[Saved data entries]
------

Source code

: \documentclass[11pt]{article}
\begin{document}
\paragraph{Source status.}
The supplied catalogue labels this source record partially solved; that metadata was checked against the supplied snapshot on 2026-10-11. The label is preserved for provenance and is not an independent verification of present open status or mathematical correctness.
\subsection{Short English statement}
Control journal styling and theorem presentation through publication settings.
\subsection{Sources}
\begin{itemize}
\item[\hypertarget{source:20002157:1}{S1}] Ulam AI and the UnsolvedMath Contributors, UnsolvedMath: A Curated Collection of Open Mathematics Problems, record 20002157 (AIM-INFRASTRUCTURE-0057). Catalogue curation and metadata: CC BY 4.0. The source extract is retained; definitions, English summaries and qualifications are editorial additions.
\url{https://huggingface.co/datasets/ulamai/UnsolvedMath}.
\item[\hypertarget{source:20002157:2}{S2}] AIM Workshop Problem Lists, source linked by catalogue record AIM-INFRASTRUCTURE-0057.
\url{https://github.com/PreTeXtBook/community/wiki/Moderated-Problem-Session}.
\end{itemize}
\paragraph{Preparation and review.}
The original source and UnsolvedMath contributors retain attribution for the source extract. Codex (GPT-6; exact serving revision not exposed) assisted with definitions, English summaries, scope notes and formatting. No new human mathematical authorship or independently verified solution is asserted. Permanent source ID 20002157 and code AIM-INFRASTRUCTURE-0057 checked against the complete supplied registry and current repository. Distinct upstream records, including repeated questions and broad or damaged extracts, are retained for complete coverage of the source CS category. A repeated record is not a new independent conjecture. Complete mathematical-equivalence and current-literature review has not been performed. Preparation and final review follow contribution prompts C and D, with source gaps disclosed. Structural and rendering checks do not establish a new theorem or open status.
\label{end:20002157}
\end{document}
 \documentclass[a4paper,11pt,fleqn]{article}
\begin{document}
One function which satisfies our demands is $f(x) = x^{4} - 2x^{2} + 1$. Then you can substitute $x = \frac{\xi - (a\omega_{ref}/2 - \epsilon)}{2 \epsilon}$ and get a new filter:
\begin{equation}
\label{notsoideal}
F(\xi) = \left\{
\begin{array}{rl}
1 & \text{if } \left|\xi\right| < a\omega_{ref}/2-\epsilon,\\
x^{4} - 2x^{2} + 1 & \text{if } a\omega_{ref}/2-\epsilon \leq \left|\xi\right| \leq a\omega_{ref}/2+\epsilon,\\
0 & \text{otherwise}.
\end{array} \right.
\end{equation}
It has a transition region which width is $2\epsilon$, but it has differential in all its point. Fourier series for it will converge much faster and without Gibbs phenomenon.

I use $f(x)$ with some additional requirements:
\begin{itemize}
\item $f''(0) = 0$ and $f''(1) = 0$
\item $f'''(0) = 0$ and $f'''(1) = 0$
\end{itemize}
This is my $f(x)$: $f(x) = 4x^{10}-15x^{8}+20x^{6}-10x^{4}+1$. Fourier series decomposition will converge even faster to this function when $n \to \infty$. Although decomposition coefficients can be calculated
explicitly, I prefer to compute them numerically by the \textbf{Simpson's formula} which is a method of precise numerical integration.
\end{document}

------

Problem details: Please transcribe the records in full, keeping every word as it is.

Answer below:
Source code

: \documentclass[11pt]{article}
\begin{document}
\paragraph{Source status.}
The supplied catalogue labels this source record partially solved; that metadata was checked against the supplied snapshot on 2026-10-11. The label is preserved for provenance and is not an independent verification of present open status or mathematical correctness.
\subsection{Short English statement}
Control journal styling and theorem presentation through publication settings.
\subsection{Sources}
\begin{itemize}
\item[\hypertarget{source:20002157:1}{S1}] Ulam AI and the UnsolvedMath Contributors, UnsolvedMath: A Curated Collection of Open Mathematics Problems, record 20002157 (AIM-INFRASTRUCTURE-0057). Catalogue curation and metadata: CC BY 4.0. The source extract is retained; definitions, English summaries and qualifications are editorial additions.
\url{https://huggingface.co/datasets/ulamai/UnsolvedMath}.
\item[\hypertarget{source:20002157:2}{S2}] AIM Workshop Problem Lists, source linked by catalogue record AIM-INFRASTRUCTURE-0057.
\url{https://github.com/PreTeXtBook/community/wiki/Moderated-Problem-Session}.
\end{itemize}
\paragraph{Preparation and review.}
The original source and UnsolvedMath contributors retain attribution for the source extract. Codex (GPT-6; exact serving revision not exposed) assisted with definitions, English summaries, scope notes and formatting. No new human mathematical authorship or independently verified solution is asserted. Permanent source ID 20002157 and code AIM-INFRASTRUCTURE-0057 checked against the complete supplied registry and current repository. Distinct upstream records, including repeated questions and broad or damaged extracts, are retained for complete coverage of the source CS category. A repeated record is not a new independent conjecture. Complete mathematical-equivalence and current-literature review has not been performed. Preparation and final review follow contribution prompts C and D, with source gaps disclosed. Structural and rendering checks do not establish a new theorem or open status.
\label{end:20002157}
\end{document}
 \documentclass[a4paper,11pt,fleqn]{article}
\begin{document}
One function which satisfies our demands is $f(x) = x^{4} - 2x^{2} + 1$. Then you can substitute $x = \frac{\xi - (a\omega_{ref}/2 - \epsilon)}{2 \epsilon}$ and get a new filter:
\begin{equation}
\label{notsoideal}
F(\xi) = \left\{
\begin{array}{rl}
1 & \text{if } \left|\xi\right| < a\omega_{ref}/2-\epsilon,\\
x^{4} - 2x^{2} + 1 & \text{if } a\omega_{ref}/2-\epsilon \leq \left|\xi\right| \leq a\omega_{ref}/2+\epsilon,\\
0 & \text{otherwise}.
\end{array} \right.
\end{equation}
It has a transition region which width is $2\epsilon$, but it has differential in all its point. Fourier series for it will converge much faster and without Gibbs phenomenon.

I use $f(x)$ with some additional requirements:
\begin{itemize}
\item $f''(0) = 0$ and $f''(1) = 0$
\item $f'''(0) = 0$ and $f'''(1) = 0$
\end{itemize}
This is my $f(x)$: $f(x) = 4x^{10}-15x^{8}+20x^{6}-10x^{4}+1$. Fourier series decomposition will converge even faster to this function when $n \to \infty$. Although decomposition coefficients can be calculated
explicitly, I prefer to compute them numerically by the \textbf{Simpson's formula} which is a method of precise numerical integration.
\end{document}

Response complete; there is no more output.